■ **Activity**
Beginning with the first line of the data below, reproduce every line unchanged, ending with the line that holds "Each of the".

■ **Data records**

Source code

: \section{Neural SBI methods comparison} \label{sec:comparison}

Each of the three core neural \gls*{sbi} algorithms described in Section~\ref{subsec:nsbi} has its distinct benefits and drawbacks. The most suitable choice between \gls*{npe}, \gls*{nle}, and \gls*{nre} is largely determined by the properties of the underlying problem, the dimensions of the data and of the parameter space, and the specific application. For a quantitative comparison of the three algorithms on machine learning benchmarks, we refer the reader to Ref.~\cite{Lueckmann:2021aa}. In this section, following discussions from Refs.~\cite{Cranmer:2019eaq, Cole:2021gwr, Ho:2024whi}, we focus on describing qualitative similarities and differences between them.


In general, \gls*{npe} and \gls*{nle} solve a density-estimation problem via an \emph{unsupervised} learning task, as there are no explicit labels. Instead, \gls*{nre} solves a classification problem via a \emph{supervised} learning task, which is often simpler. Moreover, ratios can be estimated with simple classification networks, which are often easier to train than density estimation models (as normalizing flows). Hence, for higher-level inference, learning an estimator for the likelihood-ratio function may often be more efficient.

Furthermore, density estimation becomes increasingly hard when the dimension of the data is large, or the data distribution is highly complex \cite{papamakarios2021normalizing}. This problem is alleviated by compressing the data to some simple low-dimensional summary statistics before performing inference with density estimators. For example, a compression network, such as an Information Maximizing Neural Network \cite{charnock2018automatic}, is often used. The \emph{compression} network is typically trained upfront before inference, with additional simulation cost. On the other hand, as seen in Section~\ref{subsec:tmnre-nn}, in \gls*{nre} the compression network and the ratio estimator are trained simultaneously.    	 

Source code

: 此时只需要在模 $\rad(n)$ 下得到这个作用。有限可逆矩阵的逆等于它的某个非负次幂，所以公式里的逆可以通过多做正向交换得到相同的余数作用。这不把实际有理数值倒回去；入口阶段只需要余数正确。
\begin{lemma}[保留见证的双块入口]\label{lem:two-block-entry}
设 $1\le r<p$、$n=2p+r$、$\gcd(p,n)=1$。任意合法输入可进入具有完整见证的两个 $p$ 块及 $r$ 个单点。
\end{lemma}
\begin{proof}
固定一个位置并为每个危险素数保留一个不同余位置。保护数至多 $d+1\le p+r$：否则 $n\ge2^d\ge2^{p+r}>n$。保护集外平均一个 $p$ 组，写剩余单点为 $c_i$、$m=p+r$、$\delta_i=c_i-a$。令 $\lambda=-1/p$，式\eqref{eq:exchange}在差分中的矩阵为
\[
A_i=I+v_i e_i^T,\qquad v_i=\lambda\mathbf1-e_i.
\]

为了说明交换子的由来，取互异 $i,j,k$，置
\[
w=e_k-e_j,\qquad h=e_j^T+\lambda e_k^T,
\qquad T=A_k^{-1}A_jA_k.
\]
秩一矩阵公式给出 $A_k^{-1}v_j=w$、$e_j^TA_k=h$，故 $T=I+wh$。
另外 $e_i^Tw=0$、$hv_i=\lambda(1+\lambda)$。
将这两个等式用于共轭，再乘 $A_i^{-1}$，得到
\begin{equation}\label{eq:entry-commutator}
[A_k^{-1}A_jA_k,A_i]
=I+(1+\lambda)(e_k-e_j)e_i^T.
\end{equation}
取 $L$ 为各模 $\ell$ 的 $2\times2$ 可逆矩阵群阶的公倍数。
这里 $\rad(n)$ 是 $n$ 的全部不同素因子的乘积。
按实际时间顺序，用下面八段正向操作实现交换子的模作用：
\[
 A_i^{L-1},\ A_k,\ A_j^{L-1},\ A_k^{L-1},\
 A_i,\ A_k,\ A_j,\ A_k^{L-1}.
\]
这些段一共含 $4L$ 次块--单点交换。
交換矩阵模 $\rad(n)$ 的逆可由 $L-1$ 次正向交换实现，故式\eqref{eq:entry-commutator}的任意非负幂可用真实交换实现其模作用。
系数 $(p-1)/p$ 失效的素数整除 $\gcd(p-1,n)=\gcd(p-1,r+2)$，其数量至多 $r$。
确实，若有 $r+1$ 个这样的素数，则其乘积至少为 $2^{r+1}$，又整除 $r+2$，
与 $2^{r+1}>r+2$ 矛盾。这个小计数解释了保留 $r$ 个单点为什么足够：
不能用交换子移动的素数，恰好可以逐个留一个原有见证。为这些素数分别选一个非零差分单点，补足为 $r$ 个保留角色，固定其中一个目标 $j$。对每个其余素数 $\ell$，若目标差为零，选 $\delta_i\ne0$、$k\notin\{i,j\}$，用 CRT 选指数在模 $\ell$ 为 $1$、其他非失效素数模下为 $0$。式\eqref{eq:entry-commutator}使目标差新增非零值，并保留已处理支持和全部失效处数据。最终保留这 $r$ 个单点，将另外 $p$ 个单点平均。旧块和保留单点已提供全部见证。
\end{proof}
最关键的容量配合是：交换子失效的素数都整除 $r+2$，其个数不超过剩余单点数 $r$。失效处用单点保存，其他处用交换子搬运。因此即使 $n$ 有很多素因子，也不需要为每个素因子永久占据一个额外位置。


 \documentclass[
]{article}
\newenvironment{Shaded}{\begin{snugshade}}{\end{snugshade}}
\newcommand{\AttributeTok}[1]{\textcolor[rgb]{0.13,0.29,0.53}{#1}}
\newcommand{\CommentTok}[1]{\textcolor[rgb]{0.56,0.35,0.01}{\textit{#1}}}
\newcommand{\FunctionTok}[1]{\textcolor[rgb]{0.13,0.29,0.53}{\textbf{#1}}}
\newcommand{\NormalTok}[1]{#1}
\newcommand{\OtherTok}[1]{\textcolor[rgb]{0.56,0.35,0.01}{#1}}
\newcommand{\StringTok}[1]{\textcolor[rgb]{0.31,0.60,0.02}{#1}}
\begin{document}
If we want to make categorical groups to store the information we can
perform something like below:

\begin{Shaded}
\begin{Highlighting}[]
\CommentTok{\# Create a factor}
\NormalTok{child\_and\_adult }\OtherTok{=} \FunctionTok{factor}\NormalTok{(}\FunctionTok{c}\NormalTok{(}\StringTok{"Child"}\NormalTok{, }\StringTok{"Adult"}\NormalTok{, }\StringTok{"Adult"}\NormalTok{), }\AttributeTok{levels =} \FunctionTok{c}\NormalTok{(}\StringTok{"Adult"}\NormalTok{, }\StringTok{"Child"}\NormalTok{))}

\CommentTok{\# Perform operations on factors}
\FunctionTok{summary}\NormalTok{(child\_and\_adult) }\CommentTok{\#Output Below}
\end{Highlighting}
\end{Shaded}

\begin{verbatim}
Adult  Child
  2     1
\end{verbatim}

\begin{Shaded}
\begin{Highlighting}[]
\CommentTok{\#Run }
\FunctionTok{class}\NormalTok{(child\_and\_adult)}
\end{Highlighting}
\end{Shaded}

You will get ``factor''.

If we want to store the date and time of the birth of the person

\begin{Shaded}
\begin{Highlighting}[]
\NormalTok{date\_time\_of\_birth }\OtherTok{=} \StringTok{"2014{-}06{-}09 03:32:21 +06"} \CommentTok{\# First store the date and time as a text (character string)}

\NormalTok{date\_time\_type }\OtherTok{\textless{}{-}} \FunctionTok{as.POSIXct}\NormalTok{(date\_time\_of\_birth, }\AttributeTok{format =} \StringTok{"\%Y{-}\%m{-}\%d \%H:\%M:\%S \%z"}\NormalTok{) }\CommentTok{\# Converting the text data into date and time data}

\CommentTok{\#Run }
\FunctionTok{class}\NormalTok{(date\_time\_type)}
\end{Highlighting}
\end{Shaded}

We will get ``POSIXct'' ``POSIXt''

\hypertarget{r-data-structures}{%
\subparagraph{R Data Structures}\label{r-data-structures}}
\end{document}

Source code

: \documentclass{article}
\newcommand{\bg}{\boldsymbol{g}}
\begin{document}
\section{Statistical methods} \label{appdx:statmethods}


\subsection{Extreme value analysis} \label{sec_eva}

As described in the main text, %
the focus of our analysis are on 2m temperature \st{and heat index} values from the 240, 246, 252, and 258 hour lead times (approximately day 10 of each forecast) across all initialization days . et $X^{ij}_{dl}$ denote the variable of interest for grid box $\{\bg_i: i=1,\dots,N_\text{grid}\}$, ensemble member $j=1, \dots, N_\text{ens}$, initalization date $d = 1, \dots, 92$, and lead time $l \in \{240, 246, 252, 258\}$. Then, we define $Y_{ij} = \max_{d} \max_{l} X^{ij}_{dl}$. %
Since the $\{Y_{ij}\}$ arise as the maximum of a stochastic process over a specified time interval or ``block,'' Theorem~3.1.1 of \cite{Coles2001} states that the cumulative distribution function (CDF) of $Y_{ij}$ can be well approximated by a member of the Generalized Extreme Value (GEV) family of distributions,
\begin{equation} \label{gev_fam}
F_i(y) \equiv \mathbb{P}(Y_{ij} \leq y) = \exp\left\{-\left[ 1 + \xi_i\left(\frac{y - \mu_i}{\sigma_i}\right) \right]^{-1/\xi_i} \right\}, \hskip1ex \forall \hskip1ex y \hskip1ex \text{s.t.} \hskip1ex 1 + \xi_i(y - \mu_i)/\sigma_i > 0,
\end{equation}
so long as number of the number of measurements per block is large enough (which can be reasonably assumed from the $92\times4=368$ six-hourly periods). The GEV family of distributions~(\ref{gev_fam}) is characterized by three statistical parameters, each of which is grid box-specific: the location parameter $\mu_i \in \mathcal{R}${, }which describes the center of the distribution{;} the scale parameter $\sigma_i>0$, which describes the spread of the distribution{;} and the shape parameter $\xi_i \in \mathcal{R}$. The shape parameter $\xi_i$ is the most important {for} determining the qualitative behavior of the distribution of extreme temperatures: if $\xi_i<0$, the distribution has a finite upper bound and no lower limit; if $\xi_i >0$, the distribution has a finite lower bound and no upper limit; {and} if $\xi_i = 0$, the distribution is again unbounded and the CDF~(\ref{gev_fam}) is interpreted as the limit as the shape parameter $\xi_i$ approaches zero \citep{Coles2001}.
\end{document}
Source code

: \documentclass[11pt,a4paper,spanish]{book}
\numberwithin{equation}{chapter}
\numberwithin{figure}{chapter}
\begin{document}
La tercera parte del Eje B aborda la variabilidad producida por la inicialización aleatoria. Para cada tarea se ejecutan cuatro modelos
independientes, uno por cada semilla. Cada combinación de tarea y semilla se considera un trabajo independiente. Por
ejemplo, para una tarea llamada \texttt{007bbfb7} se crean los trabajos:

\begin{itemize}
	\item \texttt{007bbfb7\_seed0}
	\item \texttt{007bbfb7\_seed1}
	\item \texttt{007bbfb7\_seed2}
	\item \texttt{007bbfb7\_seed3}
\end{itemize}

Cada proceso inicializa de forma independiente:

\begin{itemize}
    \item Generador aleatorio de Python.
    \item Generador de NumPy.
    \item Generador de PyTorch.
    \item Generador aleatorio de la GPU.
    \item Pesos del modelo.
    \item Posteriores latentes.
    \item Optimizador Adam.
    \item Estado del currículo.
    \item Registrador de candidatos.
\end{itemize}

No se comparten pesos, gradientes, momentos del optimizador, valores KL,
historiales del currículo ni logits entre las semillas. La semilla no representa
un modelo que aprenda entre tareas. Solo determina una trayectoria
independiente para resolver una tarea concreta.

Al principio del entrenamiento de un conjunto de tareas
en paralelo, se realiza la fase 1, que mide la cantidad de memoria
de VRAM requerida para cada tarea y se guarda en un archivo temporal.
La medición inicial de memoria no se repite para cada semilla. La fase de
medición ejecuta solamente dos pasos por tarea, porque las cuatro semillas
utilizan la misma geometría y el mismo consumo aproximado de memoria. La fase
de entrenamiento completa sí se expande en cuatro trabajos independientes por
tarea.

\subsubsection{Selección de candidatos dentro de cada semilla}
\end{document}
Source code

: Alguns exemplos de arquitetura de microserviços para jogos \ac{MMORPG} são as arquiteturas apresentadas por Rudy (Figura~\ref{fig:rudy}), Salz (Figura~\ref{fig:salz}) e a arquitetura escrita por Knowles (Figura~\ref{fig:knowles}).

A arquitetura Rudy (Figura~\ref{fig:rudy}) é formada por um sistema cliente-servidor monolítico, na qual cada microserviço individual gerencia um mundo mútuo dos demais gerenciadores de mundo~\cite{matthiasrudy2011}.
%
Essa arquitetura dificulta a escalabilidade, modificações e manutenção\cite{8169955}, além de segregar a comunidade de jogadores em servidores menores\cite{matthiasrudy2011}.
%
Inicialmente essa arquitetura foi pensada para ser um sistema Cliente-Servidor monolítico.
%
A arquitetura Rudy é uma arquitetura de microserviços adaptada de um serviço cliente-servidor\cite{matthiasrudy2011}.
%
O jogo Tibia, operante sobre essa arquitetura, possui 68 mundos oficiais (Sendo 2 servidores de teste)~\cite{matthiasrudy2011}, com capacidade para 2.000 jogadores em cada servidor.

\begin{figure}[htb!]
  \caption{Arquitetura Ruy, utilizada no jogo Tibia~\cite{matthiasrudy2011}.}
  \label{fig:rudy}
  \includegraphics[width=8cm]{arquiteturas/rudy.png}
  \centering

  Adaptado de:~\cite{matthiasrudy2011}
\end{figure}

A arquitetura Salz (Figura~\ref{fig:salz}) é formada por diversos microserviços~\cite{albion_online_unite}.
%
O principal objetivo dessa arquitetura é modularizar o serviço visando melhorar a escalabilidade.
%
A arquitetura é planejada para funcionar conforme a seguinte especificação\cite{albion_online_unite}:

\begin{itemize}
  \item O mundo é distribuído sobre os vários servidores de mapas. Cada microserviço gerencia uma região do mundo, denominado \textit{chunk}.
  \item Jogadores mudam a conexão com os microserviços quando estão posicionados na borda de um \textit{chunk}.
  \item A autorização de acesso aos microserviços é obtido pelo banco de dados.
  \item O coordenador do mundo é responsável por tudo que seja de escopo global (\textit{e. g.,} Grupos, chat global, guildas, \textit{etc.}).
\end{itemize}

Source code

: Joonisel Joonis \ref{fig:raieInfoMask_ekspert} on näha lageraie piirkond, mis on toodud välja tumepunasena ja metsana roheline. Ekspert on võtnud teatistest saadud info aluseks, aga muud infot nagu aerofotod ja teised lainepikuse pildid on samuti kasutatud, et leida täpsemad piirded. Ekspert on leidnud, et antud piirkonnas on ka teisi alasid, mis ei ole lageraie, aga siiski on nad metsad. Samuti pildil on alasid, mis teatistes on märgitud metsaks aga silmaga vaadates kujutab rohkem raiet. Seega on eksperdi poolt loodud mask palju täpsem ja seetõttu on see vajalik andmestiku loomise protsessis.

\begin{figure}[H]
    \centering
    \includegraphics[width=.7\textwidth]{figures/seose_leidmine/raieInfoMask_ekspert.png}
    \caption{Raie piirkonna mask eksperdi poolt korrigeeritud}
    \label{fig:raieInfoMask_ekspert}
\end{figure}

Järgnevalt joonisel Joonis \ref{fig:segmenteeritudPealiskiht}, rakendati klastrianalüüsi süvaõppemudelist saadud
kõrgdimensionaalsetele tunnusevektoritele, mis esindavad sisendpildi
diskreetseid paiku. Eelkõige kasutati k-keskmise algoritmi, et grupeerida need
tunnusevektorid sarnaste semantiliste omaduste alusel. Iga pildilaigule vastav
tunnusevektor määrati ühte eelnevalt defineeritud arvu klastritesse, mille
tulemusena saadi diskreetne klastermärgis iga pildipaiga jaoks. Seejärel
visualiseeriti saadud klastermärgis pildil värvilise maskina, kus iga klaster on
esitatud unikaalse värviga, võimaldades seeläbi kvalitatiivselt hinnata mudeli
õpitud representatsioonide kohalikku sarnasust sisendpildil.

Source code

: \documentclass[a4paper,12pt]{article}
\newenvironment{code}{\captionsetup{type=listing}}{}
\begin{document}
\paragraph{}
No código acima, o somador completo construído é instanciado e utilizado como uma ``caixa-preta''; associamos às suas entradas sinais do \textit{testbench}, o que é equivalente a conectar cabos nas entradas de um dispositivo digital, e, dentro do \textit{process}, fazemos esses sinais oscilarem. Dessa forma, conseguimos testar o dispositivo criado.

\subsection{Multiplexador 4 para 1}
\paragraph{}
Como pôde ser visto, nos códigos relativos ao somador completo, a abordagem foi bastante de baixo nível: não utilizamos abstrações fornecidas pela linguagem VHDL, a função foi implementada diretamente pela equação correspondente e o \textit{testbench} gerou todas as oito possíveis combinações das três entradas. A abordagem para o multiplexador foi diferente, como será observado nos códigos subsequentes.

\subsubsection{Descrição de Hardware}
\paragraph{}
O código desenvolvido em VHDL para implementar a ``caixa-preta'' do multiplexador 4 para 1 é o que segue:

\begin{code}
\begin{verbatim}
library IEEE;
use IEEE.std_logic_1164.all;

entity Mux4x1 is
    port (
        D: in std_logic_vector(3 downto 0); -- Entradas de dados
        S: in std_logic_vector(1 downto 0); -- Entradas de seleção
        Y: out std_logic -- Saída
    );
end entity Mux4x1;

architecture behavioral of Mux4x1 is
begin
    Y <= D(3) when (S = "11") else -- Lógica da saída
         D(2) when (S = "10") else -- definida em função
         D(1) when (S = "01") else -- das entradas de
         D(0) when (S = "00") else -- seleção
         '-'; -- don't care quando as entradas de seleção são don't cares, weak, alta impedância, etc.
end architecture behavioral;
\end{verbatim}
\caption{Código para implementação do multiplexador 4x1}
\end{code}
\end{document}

■ **Result**
Source code

: \section{Neural SBI methods comparison} \label{sec:comparison}

Each of the three core neural \gls*{sbi} algorithms described in Section~\ref{subsec:nsbi} has its distinct benefits and drawbacks. The most suitable choice between \gls*{npe}, \gls*{nle}, and \gls*{nre} is largely determined by the properties of the underlying problem, the dimensions of the data and of the parameter space, and the specific application. For a quantitative comparison of the three algorithms on machine learning benchmarks, we refer the reader to Ref.~\cite{Lueckmann:2021aa}. In this section, following discussions from Refs.~\cite{Cranmer:2019eaq, Cole:2021gwr, Ho:2024whi}, we focus on describing qualitative similarities and differences between them.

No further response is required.